Work item => What you output must be the exact lines from the first line of the data through the one holding "One healer suggested", with no pictures.

Exercise input =>
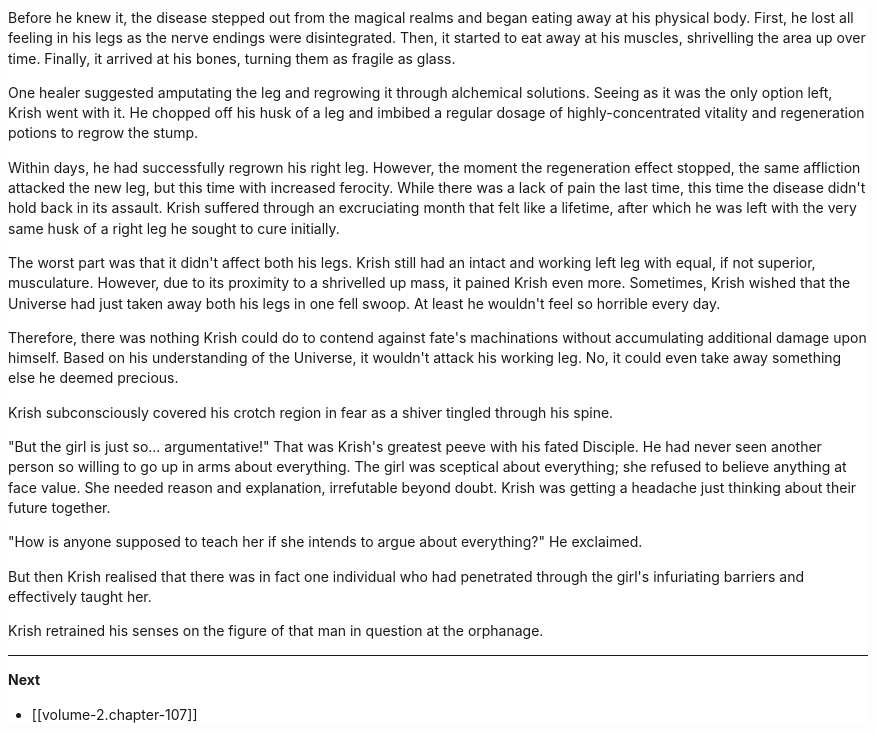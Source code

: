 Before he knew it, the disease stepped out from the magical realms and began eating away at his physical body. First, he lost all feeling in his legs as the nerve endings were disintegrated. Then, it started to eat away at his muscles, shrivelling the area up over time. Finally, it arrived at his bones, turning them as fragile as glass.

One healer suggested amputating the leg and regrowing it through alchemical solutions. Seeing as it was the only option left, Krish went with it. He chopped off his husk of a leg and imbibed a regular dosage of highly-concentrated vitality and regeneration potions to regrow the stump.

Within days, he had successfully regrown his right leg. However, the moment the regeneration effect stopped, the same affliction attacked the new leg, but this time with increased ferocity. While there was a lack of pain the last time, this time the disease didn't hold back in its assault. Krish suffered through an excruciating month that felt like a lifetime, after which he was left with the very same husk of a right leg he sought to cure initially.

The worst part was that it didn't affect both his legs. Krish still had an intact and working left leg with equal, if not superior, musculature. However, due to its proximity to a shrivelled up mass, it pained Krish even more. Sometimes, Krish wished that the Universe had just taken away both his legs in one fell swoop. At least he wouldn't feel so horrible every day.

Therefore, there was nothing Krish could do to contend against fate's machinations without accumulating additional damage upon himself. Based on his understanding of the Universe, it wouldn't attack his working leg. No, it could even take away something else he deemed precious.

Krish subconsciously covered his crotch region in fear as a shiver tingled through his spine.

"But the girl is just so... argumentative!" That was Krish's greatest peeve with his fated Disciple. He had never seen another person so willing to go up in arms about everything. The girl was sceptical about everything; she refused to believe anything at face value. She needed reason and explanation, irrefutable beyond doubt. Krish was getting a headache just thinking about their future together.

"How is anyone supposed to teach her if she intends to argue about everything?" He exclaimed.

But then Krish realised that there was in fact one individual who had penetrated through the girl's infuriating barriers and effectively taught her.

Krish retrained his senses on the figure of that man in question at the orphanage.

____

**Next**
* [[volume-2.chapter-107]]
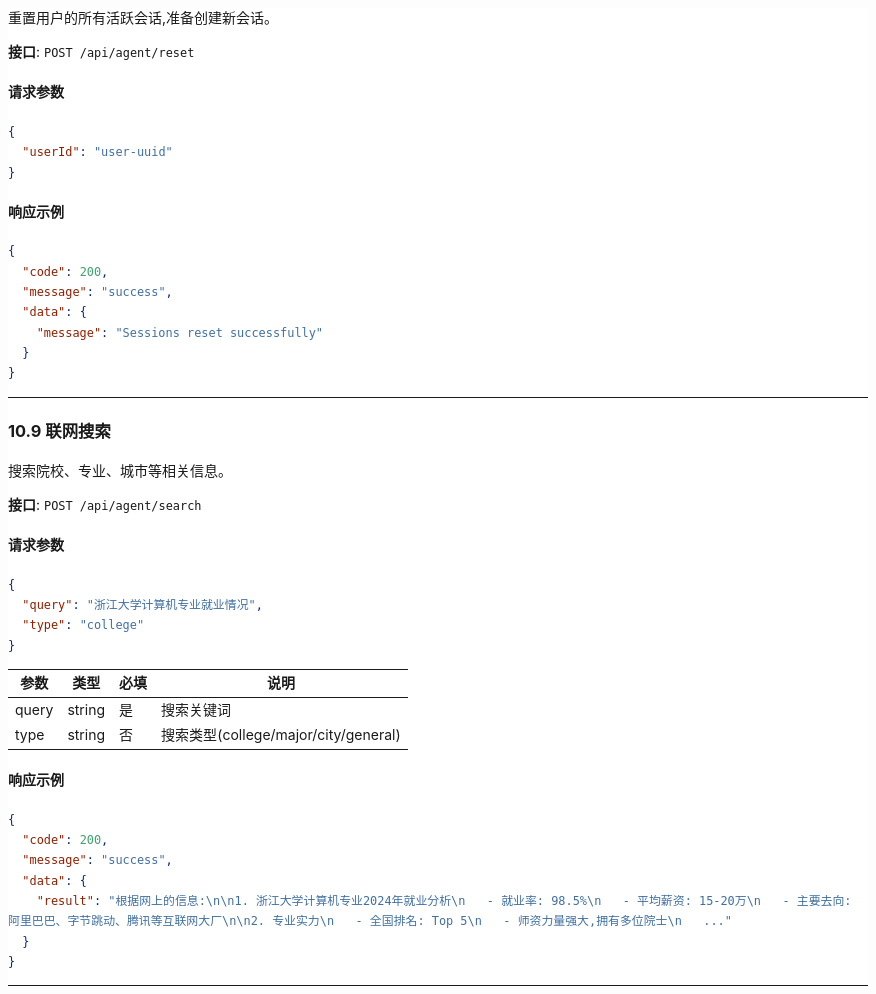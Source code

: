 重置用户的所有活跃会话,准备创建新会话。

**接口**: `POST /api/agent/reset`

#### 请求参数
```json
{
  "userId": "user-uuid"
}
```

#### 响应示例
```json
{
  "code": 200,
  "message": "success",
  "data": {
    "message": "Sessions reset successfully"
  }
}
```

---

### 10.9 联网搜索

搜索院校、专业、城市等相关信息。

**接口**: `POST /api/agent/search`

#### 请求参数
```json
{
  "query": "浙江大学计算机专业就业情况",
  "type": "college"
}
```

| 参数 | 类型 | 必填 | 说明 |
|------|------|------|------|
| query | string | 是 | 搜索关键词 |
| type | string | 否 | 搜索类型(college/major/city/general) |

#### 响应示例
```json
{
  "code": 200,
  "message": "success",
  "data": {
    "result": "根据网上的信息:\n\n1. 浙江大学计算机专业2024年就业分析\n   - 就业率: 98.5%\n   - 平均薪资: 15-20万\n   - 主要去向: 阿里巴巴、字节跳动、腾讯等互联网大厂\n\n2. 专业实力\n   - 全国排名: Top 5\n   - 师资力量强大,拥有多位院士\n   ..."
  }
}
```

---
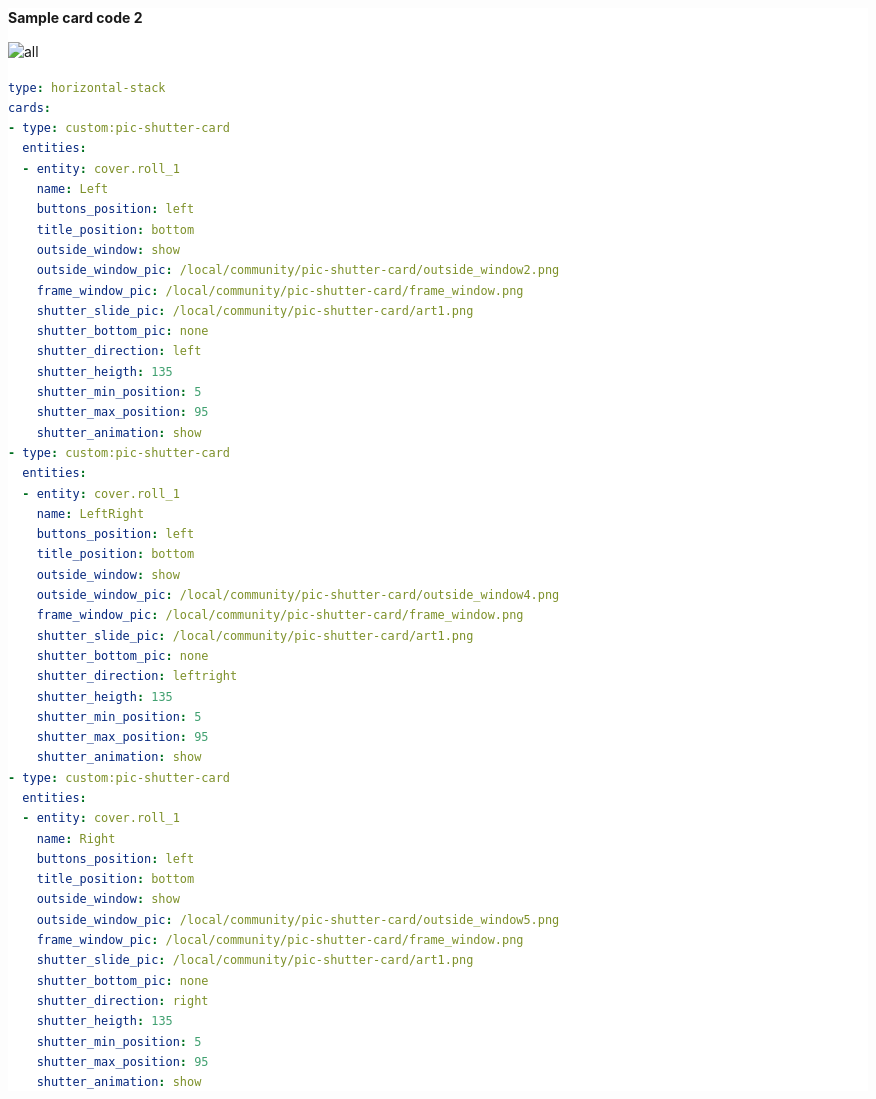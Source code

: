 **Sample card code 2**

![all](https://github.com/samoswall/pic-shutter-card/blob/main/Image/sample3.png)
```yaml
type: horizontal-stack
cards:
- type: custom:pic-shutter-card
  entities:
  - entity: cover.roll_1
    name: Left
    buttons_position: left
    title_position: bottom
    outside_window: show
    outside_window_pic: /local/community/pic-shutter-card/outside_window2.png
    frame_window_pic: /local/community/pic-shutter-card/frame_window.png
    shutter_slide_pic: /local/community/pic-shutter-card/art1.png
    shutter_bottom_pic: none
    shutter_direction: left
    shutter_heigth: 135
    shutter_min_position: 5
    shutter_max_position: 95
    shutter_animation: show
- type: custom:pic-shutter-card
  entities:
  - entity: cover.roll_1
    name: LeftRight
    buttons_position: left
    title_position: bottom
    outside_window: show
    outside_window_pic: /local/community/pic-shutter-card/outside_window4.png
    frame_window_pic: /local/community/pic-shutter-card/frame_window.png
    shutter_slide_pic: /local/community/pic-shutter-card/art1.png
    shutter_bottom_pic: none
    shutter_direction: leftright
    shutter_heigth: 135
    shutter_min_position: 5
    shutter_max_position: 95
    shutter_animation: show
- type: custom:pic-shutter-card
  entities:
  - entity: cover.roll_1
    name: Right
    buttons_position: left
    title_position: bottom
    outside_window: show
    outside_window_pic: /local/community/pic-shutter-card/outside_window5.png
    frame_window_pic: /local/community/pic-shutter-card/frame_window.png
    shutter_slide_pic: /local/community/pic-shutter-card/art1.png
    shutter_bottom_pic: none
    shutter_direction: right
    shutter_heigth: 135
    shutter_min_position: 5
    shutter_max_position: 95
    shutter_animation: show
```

Result of the task =>
Source code

: Before he knew it, the disease stepped out from the magical realms and began eating away at his physical body. First, he lost all feeling in his legs as the nerve endings were disintegrated. Then, it started to eat away at his muscles, shrivelling the area up over time. Finally, it arrived at his bones, turning them as fragile as glass.

One healer suggested amputating the leg and regrowing it through alchemical solutions. Seeing as it was the only option left, Krish went with it. He chopped off his husk of a leg and imbibed a regular dosage of highly-concentrated vitality and regeneration potions to regrow the stump.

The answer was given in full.